» **Task statement**
Only the lines with "tunneling" in them need to be copied from the listing.

___ Records to process ___

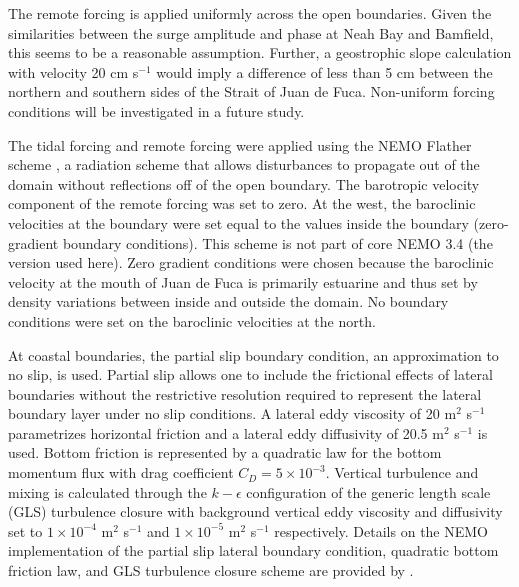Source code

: \documentclass[letterpaper]{tATO2e}
\begin{document}
{\color{red} The remote forcing is applied uniformly across the open boundaries. Given the similarities between the surge amplitude and phase at Neah Bay and Bamfield, this seems to be a reasonable assumption. Further, a geostrophic slope calculation with velocity 20 cm s$^{-1}$ would imply a difference of less than 5 cm between the northern and southern sides of the Strait of Juan de Fuca. Non-uniform forcing conditions will be investigated in a future study.}

The tidal forcing and remote forcing were applied using the NEMO Flather scheme \citep{flather1994storm, madec2012nemo}, a radiation scheme that allows disturbances to propagate out of the domain without reflections off of the open boundary. The barotropic velocity component of the remote forcing was set to zero. At the west, the baroclinic velocities at the boundary were set equal to the values inside the boundary (zero-gradient boundary conditions).  This scheme is not part of core NEMO 3.4 (the version used here).  Zero gradient conditions were chosen because the baroclinic velocity at the mouth of Juan de Fuca is primarily estuarine and thus set by density variations between inside and outside the domain. {\color{red} No boundary conditions were set on the baroclinic velocities at the north.} 

At coastal boundaries, the partial slip boundary condition, an approximation to no slip, is used. Partial slip allows one to include the frictional effects of lateral boundaries without the restrictive resolution required to represent the lateral boundary layer under no slip conditions. A lateral eddy viscosity of 20 m$^2$ s$^{-1}$ parametrizes horizontal friction and a lateral eddy diffusivity of 20.5 m$^2$ s$^{-1}$ is used.  Bottom friction is represented by a quadratic law for the bottom momentum flux with drag coefficient $C_D = 5\times 10^{-3}$. Vertical turbulence and mixing is calculated through the $k-\epsilon$ configuration of the generic length scale (GLS) turbulence closure \citep{umlauf2003generic} with background vertical eddy viscosity and diffusivity set to $1\times10^{-4}$ m$^2$ s$^{-1}$ and $1\times10^{-5}$ m$^2$ s$^{-1}$ respectively. Details on the NEMO implementation of the partial slip lateral boundary condition, quadratic bottom friction law, and GLS turbulence closure scheme are provided by \citet{madec2012nemo}.
\end{document}
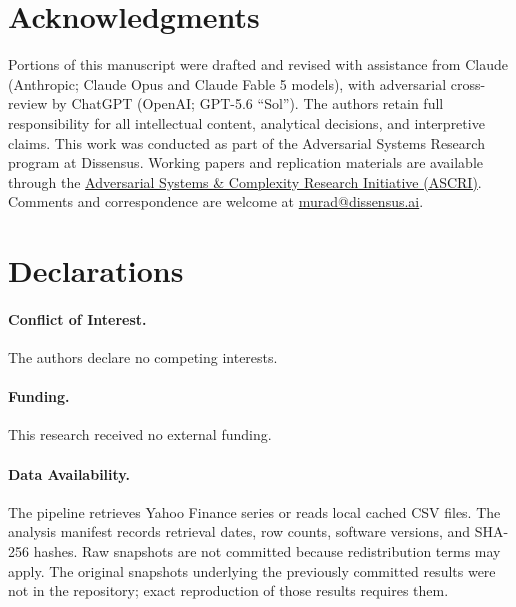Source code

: \documentclass[11pt]{article}
\begin{document}

\section*{Acknowledgments}

Portions of this manuscript were drafted and revised with assistance from Claude (Anthropic; Claude Opus and Claude Fable 5 models), with adversarial cross-review by ChatGPT (OpenAI; GPT-5.6 ``Sol''). The authors retain full responsibility for all intellectual content, analytical decisions, and interpretive claims. This work was conducted as part of the Adversarial Systems Research program at Dissensus. Working papers and replication materials are available through the \href{https://systems.ac}{Adversarial Systems \& Complexity Research Initiative (ASCRI)}. Comments and correspondence are welcome at \href{mailto:murad@dissensus.ai}{murad@dissensus.ai}.


\section*{Declarations}

\paragraph{Conflict of Interest.} The authors declare no competing interests.

\paragraph{Funding.} This research received no external funding.

\paragraph{Data Availability.} The pipeline retrieves Yahoo Finance series or reads local cached CSV files. The analysis manifest records retrieval dates, row counts, software versions, and SHA-256 hashes. Raw snapshots are not committed because redistribution terms may apply. The original snapshots underlying the previously committed results were not in the repository; exact reproduction of those results requires them.
\end{document}
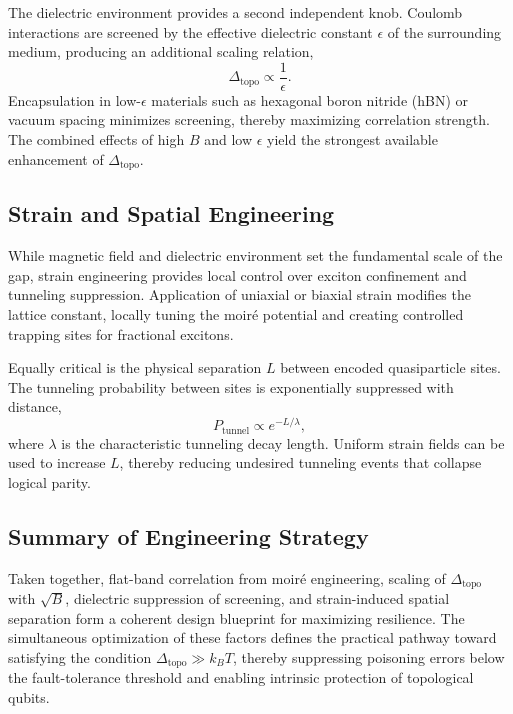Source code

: \documentclass[aps,prl,twocolumn,superscriptaddress]{revtex4-2}
\begin{document}
The dielectric environment provides a second independent knob. Coulomb interactions are screened by the effective dielectric constant $\epsilon$ of the surrounding medium, producing an additional scaling relation,
\begin{equation}
\Delta_{\text{topo}} \propto \frac{1}{\epsilon}.
\end{equation}
Encapsulation in low-$\epsilon$ materials such as hexagonal boron nitride (hBN) or vacuum spacing minimizes screening, thereby maximizing correlation strength. The combined effects of high $B$ and low $\epsilon$ yield the strongest available enhancement of $\Delta_{\text{topo}}$.

\subsection{Strain and Spatial Engineering}
While magnetic field and dielectric environment set the fundamental scale of the gap, strain engineering provides local control over exciton confinement and tunneling suppression. Application of uniaxial or biaxial strain modifies the lattice constant, locally tuning the moiré potential and creating controlled trapping sites for fractional excitons. 

Equally critical is the physical separation $L$ between encoded quasiparticle sites. The tunneling probability between sites is exponentially suppressed with distance,
\begin{equation}
P_{\text{tunnel}} \propto e^{-L/\lambda},
\end{equation}
where $\lambda$ is the characteristic tunneling decay length. Uniform strain fields can be used to increase $L$, thereby reducing undesired tunneling events that collapse logical parity. 

\subsection{Summary of Engineering Strategy}
Taken together, flat-band correlation from moiré engineering, scaling of $\Delta_{\text{topo}}$ with $\sqrt{B}$, dielectric suppression of screening, and strain-induced spatial separation form a coherent design blueprint for maximizing resilience. The simultaneous optimization of these factors defines the practical pathway toward satisfying the condition $\Delta_{\text{topo}} \gg k_B T$, thereby suppressing poisoning errors below the fault-tolerance threshold and enabling intrinsic protection of topological qubits.
\end{document}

___

» **Result for this task**
While magnetic field and dielectric environment set the fundamental scale of the gap, strain engineering provides local control over exciton confinement and tunneling suppression. Application of uniaxial or biaxial strain modifies the lattice constant, locally tuning the moiré potential and creating controlled trapping sites for fractional excitons. 
Equally critical is the physical separation $L$ between encoded quasiparticle sites. The tunneling probability between sites is exponentially suppressed with distance,
where $\lambda$ is the characteristic tunneling decay length. Uniform strain fields can be used to increase $L$, thereby reducing undesired tunneling events that collapse logical parity. 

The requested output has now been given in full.